## Exercise objective:
Nothing but a verbatim copy of the data, minus the images, should be returned.

## Record extracts:
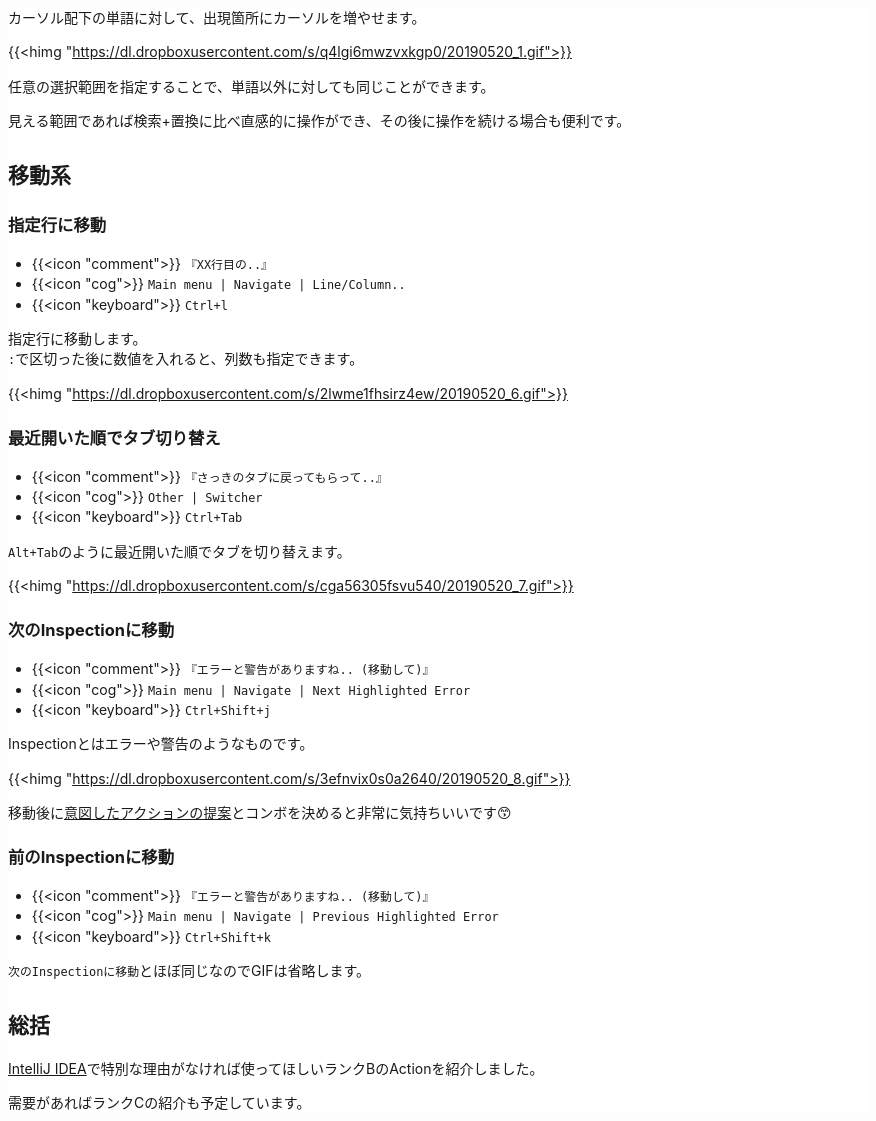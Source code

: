 カーソル配下の単語に対して、出現箇所にカーソルを増やせます。

{{<himg "https://dl.dropboxusercontent.com/s/q4lgi6mwzvxkgp0/20190520_1.gif">}}

任意の選択範囲を指定することで、単語以外に対しても同じことができます。

見える範囲であれば検索+置換に比べ直感的に操作ができ、その後に操作を続ける場合も便利です。


移動系
------

### 指定行に移動

* {{<icon "comment">}} `『XX行目の..』`
* {{<icon "cog">}} `Main menu | Navigate | Line/Column..`
* {{<icon "keyboard">}} `Ctrl+l`

指定行に移動します。  
`:`で区切った後に数値を入れると、列数も指定できます。

{{<himg "https://dl.dropboxusercontent.com/s/2lwme1fhsirz4ew/20190520_6.gif">}}

### 最近開いた順でタブ切り替え

* {{<icon "comment">}} `『さっきのタブに戻ってもらって..』`
* {{<icon "cog">}} `Other | Switcher`
* {{<icon "keyboard">}} `Ctrl+Tab`

`Alt+Tab`のように最近開いた順でタブを切り替えます。

{{<himg "https://dl.dropboxusercontent.com/s/cga56305fsvu540/20190520_7.gif">}}

### 次のInspectionに移動

* {{<icon "comment">}} `『エラーと警告がありますね.. (移動して)』`
* {{<icon "cog">}} `Main menu | Navigate | Next Highlighted Error`
* {{<icon "keyboard">}} `Ctrl+Shift+j`

Inspectionとはエラーや警告のようなものです。

{{<himg "https://dl.dropboxusercontent.com/s/3efnvix0s0a2640/20190520_8.gif">}}

移動後に[意図したアクションの提案]とコンボを決めると非常に気持ちいいです😙

[意図したアクションの提案]: https://blog.mamansoft.net/2019/05/18/requirements-idea-actions/#%E6%84%8F%E5%9B%B3%E3%81%97%E3%81%9F%E3%82%A2%E3%82%AF%E3%82%B7%E3%83%A7%E3%83%B3%E3%81%AE%E6%8F%90%E6%A1%88

### 前のInspectionに移動

* {{<icon "comment">}} `『エラーと警告がありますね.. (移動して)』`
* {{<icon "cog">}} `Main menu | Navigate | Previous Highlighted Error`
* {{<icon "keyboard">}} `Ctrl+Shift+k`

`次のInspectionに移動`とほぼ同じなのでGIFは省略します。


総括
----

[IntelliJ IDEA]で特別な理由がなければ使ってほしいランクBのActionを紹介しました。

需要があればランクCの紹介も予定しています。

[IntelliJ IDEA]: https://www.jetbrains.com/idea/
[PyCharm]: https://www.jetbrains.com/pycharm/


[宣言に移動/使用箇所一覧]: https://blog.mamansoft.net/2019/05/18/requirements-idea-actions/#%E5%AE%A3%E8%A8%80%E3%81%AB%E7%A7%BB%E5%8B%95-%E4%BD%BF%E7%94%A8%E7%AE%87%E6%89%80%E4%B8%80%E8%A6%A7
[コード補完]: https://blog.mamansoft.net/2019/05/18/requirements-idea-actions/#%E3%82%B3%E3%83%BC%E3%83%89%E8%A3%9C%E5%AE%8C-%E3%82%A4%E3%83%B3%E3%83%86%E3%83%AA%E3%82%BB%E3%83%B3%E3%82%B9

## Answer to the exercise:
Source code

: カーソル配下の単語に対して、出現箇所にカーソルを増やせます。

{{<himg "https://dl.dropboxusercontent.com/s/q4lgi6mwzvxkgp0/20190520_1.gif">}}

任意の選択範囲を指定することで、単語以外に対しても同じことができます。

見える範囲であれば検索+置換に比べ直感的に操作ができ、その後に操作を続ける場合も便利です。


移動系
------

### 指定行に移動

* {{<icon "comment">}} `『XX行目の..』`
* {{<icon "cog">}} `Main menu | Navigate | Line/Column..`
* {{<icon "keyboard">}} `Ctrl+l`

指定行に移動します。  
`:`で区切った後に数値を入れると、列数も指定できます。

{{<himg "https://dl.dropboxusercontent.com/s/2lwme1fhsirz4ew/20190520_6.gif">}}

### 最近開いた順でタブ切り替え

* {{<icon "comment">}} `『さっきのタブに戻ってもらって..』`
* {{<icon "cog">}} `Other | Switcher`
* {{<icon "keyboard">}} `Ctrl+Tab`

`Alt+Tab`のように最近開いた順でタブを切り替えます。

{{<himg "https://dl.dropboxusercontent.com/s/cga56305fsvu540/20190520_7.gif">}}

### 次のInspectionに移動

* {{<icon "comment">}} `『エラーと警告がありますね.. (移動して)』`
* {{<icon "cog">}} `Main menu | Navigate | Next Highlighted Error`
* {{<icon "keyboard">}} `Ctrl+Shift+j`

Inspectionとはエラーや警告のようなものです。

{{<himg "https://dl.dropboxusercontent.com/s/3efnvix0s0a2640/20190520_8.gif">}}

移動後に[意図したアクションの提案]とコンボを決めると非常に気持ちいいです😙

[意図したアクションの提案]: https://blog.mamansoft.net/2019/05/18/requirements-idea-actions/#%E6%84%8F%E5%9B%B3%E3%81%97%E3%81%9F%E3%82%A2%E3%82%AF%E3%82%B7%E3%83%A7%E3%83%B3%E3%81%AE%E6%8F%90%E6%A1%88

### 前のInspectionに移動

* {{<icon "comment">}} `『エラーと警告がありますね.. (移動して)』`
* {{<icon "cog">}} `Main menu | Navigate | Previous Highlighted Error`
* {{<icon "keyboard">}} `Ctrl+Shift+k`

`次のInspectionに移動`とほぼ同じなのでGIFは省略します。


総括
----

[IntelliJ IDEA]で特別な理由がなければ使ってほしいランクBのActionを紹介しました。

需要があればランクCの紹介も予定しています。

[IntelliJ IDEA]: https://www.jetbrains.com/idea/
[PyCharm]: https://www.jetbrains.com/pycharm/


[宣言に移動/使用箇所一覧]: https://blog.mamansoft.net/2019/05/18/requirements-idea-actions/#%E5%AE%A3%E8%A8%80%E3%81%AB%E7%A7%BB%E5%8B%95-%E4%BD%BF%E7%94%A8%E7%AE%87%E6%89%80%E4%B8%80%E8%A6%A7
[コード補完]: https://blog.mamansoft.net/2019/05/18/requirements-idea-actions/#%E3%82%B3%E3%83%BC%E3%83%89%E8%A3%9C%E5%AE%8C-%E3%82%A4%E3%83%B3%E3%83%86%E3%83%AA%E3%82%BB%E3%83%B3%E3%82%B9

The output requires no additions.